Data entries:
___
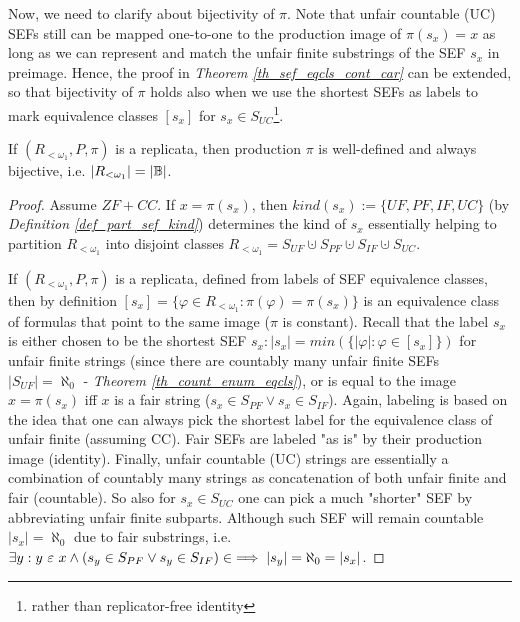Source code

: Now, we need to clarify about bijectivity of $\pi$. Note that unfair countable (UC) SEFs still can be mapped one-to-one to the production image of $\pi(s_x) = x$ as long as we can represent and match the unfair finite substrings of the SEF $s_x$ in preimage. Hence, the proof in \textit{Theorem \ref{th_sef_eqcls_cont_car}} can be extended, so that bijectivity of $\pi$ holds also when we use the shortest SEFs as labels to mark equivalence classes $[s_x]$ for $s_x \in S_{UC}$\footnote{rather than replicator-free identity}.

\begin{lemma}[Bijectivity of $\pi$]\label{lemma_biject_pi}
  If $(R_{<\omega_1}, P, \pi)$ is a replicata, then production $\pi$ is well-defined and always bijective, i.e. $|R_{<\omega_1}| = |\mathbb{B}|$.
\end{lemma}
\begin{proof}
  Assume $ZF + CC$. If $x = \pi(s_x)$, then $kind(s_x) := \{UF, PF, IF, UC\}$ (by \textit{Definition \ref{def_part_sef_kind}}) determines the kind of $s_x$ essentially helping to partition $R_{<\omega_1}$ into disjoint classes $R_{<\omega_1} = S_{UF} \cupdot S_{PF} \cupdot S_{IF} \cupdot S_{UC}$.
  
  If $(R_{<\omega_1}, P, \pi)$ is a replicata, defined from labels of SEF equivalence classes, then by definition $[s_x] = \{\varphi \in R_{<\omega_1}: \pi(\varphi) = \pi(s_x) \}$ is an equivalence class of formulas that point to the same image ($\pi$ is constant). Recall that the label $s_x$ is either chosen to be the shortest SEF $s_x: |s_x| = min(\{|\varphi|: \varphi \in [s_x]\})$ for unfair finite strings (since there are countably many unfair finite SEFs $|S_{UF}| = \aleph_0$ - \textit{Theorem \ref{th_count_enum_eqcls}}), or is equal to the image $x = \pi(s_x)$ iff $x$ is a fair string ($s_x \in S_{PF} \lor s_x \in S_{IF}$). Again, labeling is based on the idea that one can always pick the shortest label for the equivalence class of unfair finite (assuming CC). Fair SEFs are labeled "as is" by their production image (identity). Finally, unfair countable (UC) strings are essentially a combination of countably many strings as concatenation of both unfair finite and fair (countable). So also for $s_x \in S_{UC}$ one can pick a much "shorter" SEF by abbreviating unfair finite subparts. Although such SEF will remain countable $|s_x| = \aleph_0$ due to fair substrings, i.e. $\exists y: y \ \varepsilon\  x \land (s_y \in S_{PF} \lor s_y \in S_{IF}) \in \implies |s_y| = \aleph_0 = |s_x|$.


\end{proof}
___
Copy the stretch of the records above that runs from the line with "Now, we need" through the line with "Assume $ZF +". Both end lines belong in the copy, and nothing else does.

: Now, we need to clarify about bijectivity of $\pi$. Note that unfair countable (UC) SEFs still can be mapped one-to-one to the production image of $\pi(s_x) = x$ as long as we can represent and match the unfair finite substrings of the SEF $s_x$ in preimage. Hence, the proof in \textit{Theorem \ref{th_sef_eqcls_cont_car}} can be extended, so that bijectivity of $\pi$ holds also when we use the shortest SEFs as labels to mark equivalence classes $[s_x]$ for $s_x \in S_{UC}$\footnote{rather than replicator-free identity}.

\begin{lemma}[Bijectivity of $\pi$]\label{lemma_biject_pi}
  If $(R_{<\omega_1}, P, \pi)$ is a replicata, then production $\pi$ is well-defined and always bijective, i.e. $|R_{<\omega_1}| = |\mathbb{B}|$.
\end{lemma}
\begin{proof}
  Assume $ZF + CC$. If $x = \pi(s_x)$, then $kind(s_x) := \{UF, PF, IF, UC\}$ (by \textit{Definition \ref{def_part_sef_kind}}) determines the kind of $s_x$ essentially helping to partition $R_{<\omega_1}$ into disjoint classes $R_{<\omega_1} = S_{UF} \cupdot S_{PF} \cupdot S_{IF} \cupdot S_{UC}$.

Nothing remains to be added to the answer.